The Definitive Guide to Losing Fat Quickly

Many people want to lose body fat: the rates of obesity in the English-speaking world is approximately 1/3 and another 1/3 are overweight. This means that individuals with a healthy bodyweight are only 1/3 of the population and are in a definite minority. The reduction of body fat is also one of the most common things that individuals want to achieve but diet success rates have been estimated to be around 5-10% in the long-term.

This shows that there is clearly need for a proper education in the way that the body uses and stores food, as well as how to structure a healthy diet that leads to weight loss and improved health. This article will provide the basics for those who are unsure: by the end of this article, you will understand the basics of how diet and nutrition work and which choices will allow you to lose bodyfat and improve your dietary health.



Diet is 90% of losing weight: whilst training and exercise in general can improve the way that we lose weight, this will not achieve anything if the diet is not already structured to allow us to lose weight. The saying that “abs are made in the kitchen” contains a kernel of truth: we cannot out-train a bad diet and it would be silly to try.

1. Calories

Calories are incredibly misunderstood. Whilst many people believe that food “contains” calories and they are to be avoided, the fact is that calories are simply a measure of energy and avoiding calories means avoiding food. Under-eating is as much of a nutritional problem as over-eating and calories should be understood as the basis for all goal-oriented dieting. The number of calories that the body uses in a day is called the total daily energy expenditure (TDEE) and there are various online calculators that can provide an initial estimate.

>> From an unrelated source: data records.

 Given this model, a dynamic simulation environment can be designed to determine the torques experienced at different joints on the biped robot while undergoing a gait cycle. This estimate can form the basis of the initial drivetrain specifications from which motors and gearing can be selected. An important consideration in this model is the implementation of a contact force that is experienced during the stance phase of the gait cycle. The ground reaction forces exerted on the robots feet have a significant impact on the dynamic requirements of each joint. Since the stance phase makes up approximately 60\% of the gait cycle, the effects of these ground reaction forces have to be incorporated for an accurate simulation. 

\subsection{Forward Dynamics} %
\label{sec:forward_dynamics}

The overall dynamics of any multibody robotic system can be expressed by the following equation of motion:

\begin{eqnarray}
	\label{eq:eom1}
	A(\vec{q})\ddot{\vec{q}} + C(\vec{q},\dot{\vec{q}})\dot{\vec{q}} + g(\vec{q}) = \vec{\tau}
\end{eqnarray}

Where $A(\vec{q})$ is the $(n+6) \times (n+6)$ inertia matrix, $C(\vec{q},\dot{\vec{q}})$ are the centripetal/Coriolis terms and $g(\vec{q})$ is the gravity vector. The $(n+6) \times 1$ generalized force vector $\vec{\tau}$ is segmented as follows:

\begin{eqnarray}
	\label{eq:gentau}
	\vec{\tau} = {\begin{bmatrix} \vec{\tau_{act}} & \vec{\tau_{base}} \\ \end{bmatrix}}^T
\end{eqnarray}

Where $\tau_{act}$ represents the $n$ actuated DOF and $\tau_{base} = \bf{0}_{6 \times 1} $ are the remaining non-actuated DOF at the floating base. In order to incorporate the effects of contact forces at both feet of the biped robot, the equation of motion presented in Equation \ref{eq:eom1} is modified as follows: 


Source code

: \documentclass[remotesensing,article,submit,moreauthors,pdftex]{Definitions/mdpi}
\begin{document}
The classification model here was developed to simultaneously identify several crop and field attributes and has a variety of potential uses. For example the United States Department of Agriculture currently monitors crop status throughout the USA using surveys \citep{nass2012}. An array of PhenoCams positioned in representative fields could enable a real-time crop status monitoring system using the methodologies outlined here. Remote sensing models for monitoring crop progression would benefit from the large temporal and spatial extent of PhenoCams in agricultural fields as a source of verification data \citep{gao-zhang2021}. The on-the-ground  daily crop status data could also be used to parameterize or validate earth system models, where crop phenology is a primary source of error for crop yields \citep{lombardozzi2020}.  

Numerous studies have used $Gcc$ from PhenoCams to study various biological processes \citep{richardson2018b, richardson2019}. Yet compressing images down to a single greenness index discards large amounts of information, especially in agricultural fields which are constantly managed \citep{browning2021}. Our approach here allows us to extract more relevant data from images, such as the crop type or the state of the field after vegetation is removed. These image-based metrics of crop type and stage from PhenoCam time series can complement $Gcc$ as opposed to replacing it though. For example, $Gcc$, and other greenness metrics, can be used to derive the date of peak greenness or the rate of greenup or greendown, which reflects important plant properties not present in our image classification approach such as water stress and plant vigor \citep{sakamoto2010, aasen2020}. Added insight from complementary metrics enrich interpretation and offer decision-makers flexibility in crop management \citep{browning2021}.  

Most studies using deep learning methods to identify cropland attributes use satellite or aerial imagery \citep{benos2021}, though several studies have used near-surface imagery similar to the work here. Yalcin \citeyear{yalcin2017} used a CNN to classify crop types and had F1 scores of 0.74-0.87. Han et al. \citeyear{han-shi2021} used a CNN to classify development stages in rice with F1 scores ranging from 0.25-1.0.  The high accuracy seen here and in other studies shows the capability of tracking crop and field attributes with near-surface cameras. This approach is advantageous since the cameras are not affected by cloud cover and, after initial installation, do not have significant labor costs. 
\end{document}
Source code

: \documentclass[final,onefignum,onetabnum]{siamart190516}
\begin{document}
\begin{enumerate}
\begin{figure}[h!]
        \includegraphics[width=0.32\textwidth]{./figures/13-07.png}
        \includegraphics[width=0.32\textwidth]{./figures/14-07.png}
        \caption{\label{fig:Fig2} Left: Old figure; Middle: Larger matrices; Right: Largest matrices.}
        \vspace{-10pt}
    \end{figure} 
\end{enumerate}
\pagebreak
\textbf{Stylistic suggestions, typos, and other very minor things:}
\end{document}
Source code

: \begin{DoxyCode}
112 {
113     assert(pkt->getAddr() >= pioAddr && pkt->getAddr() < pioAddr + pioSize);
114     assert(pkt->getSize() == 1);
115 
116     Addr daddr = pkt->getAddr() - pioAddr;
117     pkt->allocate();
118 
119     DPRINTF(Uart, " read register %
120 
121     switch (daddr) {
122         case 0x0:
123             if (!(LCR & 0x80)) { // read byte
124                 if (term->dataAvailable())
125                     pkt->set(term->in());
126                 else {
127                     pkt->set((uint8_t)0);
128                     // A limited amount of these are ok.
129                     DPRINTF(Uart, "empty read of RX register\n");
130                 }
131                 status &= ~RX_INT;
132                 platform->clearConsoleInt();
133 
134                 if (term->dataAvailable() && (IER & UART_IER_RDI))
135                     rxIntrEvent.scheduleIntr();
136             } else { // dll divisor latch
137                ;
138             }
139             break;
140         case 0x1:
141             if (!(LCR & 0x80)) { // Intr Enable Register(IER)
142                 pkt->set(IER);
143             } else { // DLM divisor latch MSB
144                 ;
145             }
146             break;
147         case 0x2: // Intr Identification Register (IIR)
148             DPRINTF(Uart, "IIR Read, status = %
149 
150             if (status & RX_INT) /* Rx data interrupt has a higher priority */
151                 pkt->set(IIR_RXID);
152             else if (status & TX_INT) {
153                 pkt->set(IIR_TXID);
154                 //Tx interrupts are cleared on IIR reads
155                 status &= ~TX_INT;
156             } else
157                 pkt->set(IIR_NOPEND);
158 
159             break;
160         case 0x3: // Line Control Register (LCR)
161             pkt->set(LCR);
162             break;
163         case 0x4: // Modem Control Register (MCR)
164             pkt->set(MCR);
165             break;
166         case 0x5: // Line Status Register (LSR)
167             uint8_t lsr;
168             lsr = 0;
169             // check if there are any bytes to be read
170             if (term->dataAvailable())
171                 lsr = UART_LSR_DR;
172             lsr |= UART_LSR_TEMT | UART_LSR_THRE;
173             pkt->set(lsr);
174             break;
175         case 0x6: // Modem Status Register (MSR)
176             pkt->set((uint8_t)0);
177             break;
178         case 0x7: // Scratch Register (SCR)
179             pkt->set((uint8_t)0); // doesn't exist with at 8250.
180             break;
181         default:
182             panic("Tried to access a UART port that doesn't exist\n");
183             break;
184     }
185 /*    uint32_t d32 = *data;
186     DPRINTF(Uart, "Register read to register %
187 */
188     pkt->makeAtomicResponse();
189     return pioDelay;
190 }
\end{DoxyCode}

When we have figured out the number of calories that we use in a day, it is essential to eat less than this in order to lose fat. This is called a caloric surplus because we are consuming less calories than we are using, forcing the body to cover this short-fall using the energy stored in body fat. The weight loss equation, then, is this simple:

Calories consumed – calories used = weight change

When we eat less than we use, we lose weight and when we eat more than we use, we gain weight (either as muscle or as fat). This is 100% of the equation and there is no conceivable way for a health individual to eat less calories than they use and not lose weight! [1]

2. Macronutrients

Whilst calories will determine whether or not we lose weight, we can improve the quality and speed of this process by manipulating the macronutrients in our diet. The macronutrients are carbohydrates, protein and fat. Protein is unquestionably the most important of these nutrients for those looking to lose body fat: a high protein intake is associated with increased muscle mass, increased fat loss and a preference to burn fat rather than muscle when we are at a caloric surplus [2]. A high protein diet is considered to be anything from .5g per lb of bodyweight or more. The best protein sources are generally fatty fish (such as salmon), chicken, turkey, high-quality beef, high-quality eggs and protein powders, though this style of supplement should be considered only when struggling to consume enough protein in the form of whole foods.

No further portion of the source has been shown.